Data to use:
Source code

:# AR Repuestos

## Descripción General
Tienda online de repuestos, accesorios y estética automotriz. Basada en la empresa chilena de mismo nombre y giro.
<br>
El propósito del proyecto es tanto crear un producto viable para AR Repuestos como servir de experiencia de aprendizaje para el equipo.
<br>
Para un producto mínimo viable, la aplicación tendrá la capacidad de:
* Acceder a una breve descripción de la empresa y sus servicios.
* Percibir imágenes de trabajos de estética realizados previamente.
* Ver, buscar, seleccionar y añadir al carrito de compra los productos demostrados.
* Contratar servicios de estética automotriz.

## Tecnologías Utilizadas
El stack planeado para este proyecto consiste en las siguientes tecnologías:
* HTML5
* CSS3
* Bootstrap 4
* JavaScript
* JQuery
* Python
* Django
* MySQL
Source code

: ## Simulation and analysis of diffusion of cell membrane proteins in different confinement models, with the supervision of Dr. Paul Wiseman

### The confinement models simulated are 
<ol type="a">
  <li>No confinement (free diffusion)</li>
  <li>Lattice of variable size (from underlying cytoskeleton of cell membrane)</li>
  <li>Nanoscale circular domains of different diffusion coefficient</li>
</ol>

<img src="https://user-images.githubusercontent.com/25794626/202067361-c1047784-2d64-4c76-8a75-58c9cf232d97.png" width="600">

Exercise objective: The required output is each line from the one with "## Descripción General" through the end of the material above, repeated exactly with both ends included.

Answer below:
## Descripción General
Tienda online de repuestos, accesorios y estética automotriz. Basada en la empresa chilena de mismo nombre y giro.
<br>
El propósito del proyecto es tanto crear un producto viable para AR Repuestos como servir de experiencia de aprendizaje para el equipo.
<br>
Para un producto mínimo viable, la aplicación tendrá la capacidad de:
* Acceder a una breve descripción de la empresa y sus servicios.
* Percibir imágenes de trabajos de estética realizados previamente.
* Ver, buscar, seleccionar y añadir al carrito de compra los productos demostrados.
* Contratar servicios de estética automotriz.

## Tecnologías Utilizadas
El stack planeado para este proyecto consiste en las siguientes tecnologías:
* HTML5
* CSS3
* Bootstrap 4
* JavaScript
* JQuery
* Python
* Django
* MySQL
Source code

: ## Simulation and analysis of diffusion of cell membrane proteins in different confinement models, with the supervision of Dr. Paul Wiseman

### The confinement models simulated are 
<ol type="a">
  <li>No confinement (free diffusion)</li>
  <li>Lattice of variable size (from underlying cytoskeleton of cell membrane)</li>
  <li>Nanoscale circular domains of different diffusion coefficient</li>
</ol>

<img src="https://user-images.githubusercontent.com/25794626/202067361-c1047784-2d64-4c76-8a75-58c9cf232d97.png" width="600">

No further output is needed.